So first step that we will do, is we will change the encryption, the proof in this encryption with a
simulated proof. So for this we need to have statistical simulations on [indiscernible], which we know
how to do. The next step will be once we have the simulated proof, we can afford to change the
encryption in the second ciphertext from m0 to m1 because we already have the simulated proof and
the whole point of the proof was to guarantee that these two things are in the same.
These two steps are indistinguishable just from the semantic security of the public key encryption. Then
what we will do is we will start actually using the second encryption scheme parameters. So we will
change the decryption key. Instead of using the decryption key for the red scheme, to use the
decryption key for the blue scheme, which means that in the decryption step you will decrypt the
second ciphertext instead of the first one. So here you are decrypting C0 and then evaluating the
function. Here we will be decrypting C1 and then evaluate the function F.
Why are these two steps indistinguishable? Well because we have a guarantee that F of m0 is equal to F
of m1. So these two obfuscations are obfuscations of functions that are really evaluating exactly the
same functionality. They have the same output on any input. Right? The only reason is that this is a
simulated proof for the challenge message as any adversary, no adversary can generate a simulated
proof. So an adversary would be able to produce only valid encryptions that encrypt the same two
messages in the two slots. So these two decryption keys obviously will evaluate to the same. And on
this challenge message we will have the property that F of m0 is equal to F of m1 so this follows that
these two steps are indistinguishable.
And we basically continue in the same way, switching the first message back to m1 and then switching
the decryption key from using SK1 to using Sk0. So this is basically how final the proof for the
construction. So now that we have gone through all the nice construction with a relatively clear proof,
we will go to the obfuscation construction for circuits in NC1.
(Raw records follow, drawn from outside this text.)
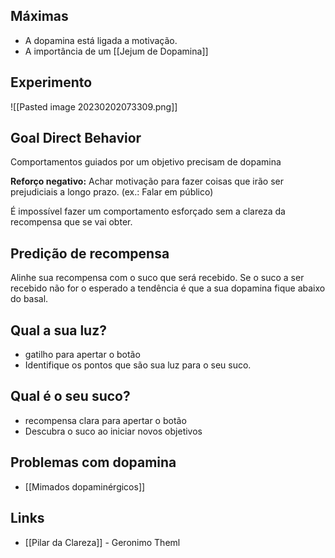 ## Máximas

- A dopamina está ligada a motivação.
- A importância de um [[Jejum de Dopamina]]

## Experimento

![[Pasted image 20230202073309.png]]

## Goal Direct Behavior

Comportamentos guiados por um objetivo precisam de dopamina

**Reforço negativo:** Achar motivação para fazer coisas que irão ser prejudiciais a longo prazo. (ex.: Falar em público)

É impossível fazer um comportamento esforçado sem a clareza da recompensa que se vai obter.

## Predição de recompensa

Alinhe sua recompensa com o suco que será recebido. Se o suco a ser recebido não for o esperado a tendência é que a sua dopamina fique abaixo do basal.

## Qual a sua luz?

- gatilho para apertar o botão
- Identifique os pontos que são sua luz para o seu suco.

## Qual é o seu suco?

 - recompensa clara para apertar o botão
 - Descubra o suco ao iniciar novos objetivos

## Problemas com dopamina

- [[Mimados dopaminérgicos]]

## Links

- [[Pilar da Clareza]] - Geronimo Theml
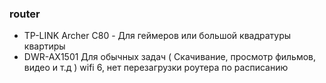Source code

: ### router 
- TP-LINK Archer C80 - Для геймеров или большой квадратуры квартиры
- DWR-AX1501 Для обычных задач ( Скачивание, просмотр фильмов, видео и т.д ) wifi 6, нет перезагрузки роутера по расписанию
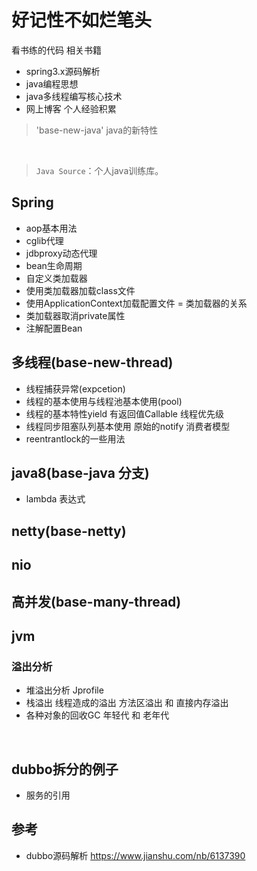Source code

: # 好记性不如烂笔头  
看书练的代码 相关书籍
- spring3.x源码解析
- java编程思想
- java多线程编写核心技术
- 网上博客 个人经验积累
> 'base-new-java'  java的新特性

<div align="center">  

<img src="" width=""/> 
<br/>

</div><br>

> `Java Source`：个人java训练库。


## Spring

- aop基本用法
- cglib代理
- jdbproxy动态代理
- bean生命周期
- 自定义类加载器
- 使用类加载器加载class文件
- 使用ApplicationContext加载配置文件
= 类加载器的关系
- 类加载器取消private属性
- 注解配置Bean

## 多线程(base-new-thread)
- 线程捕获异常(expcetion)
- 线程的基本使用与线程池基本使用(pool)
- 线程的基本特性yield 有返回值Callable 线程优先级
- 线程同步阻塞队列基本使用 原始的notify 消费者模型
- reentrantlock的一些用法
## java8(base-java 分支)
- lambda 表达式

## netty(base-netty)

## nio
 
## 高并发(base-many-thread)


## jvm
### 溢出分析
- 堆溢出分析 Jprofile
- 栈溢出 线程造成的溢出 方法区溢出 和 直接内存溢出
- 各种对象的回收GC 年轻代 和 老年代
<br/>


## dubbo拆分的例子
- 服务的引用




## 参考
- dubbo源码解析 https://www.jianshu.com/nb/6137390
So let’s start with all the ingredients that I will be using for this construction. And then I will tell you step
by step how we will put them together into our construction. So we will be using a representation of
circuits in NC1 using branching programs, which were introduced by Barrington. We will also use Kilian’s
technique for randomizing branching programs. We will also use multi-linear maps for which we have
the construction of Garg, Gentry, Halevi and then Karong [phonetic], La Pointe [phonetic] and
[indiscernible].
So we will put all these things together and then I will describe several different further modifications
that are in to do with different issues that this original construction will have. They will come as
defenses to particular attacks that we saw in the original construction. And then at the end I will state
for you a complicated assumption and give you some, point you to some evidence that maybe it is a
good assumption.
So what is a, what are branching programs or oblivious branching programs? They were introduced as a
computational model which was introduced by Barrington in ‘86. So how do you describe computation
with a branching program? So if you have a branching program of length m that takes input of length n
bits, consists of m pairs of matrices which, these should be 5x5 matrices, so all these matrices are 5x5
matrices. And then in addition to that you have a function that tells you, that maps any position in the
branching program to a bit in the input. So you have these [indiscernible] for each position,
[indiscernible] of matrices for each position of the branching program. And then you have a function
that tells you, for each position in the branching program, which input you have to look at.
Why would you be looking at the input? Well, for the evaluation. The evaluation of a branching
program for a function F consists, is basically the multiplication of all, of one matrix in each position,
where you choose which matrix to take, depending on the input bit in the position given by this map. So
for each position in the branching program, you look at this function and if the input bit was one, you
use the matrix for A1. And if the input bit was 0 then you use the other matrix.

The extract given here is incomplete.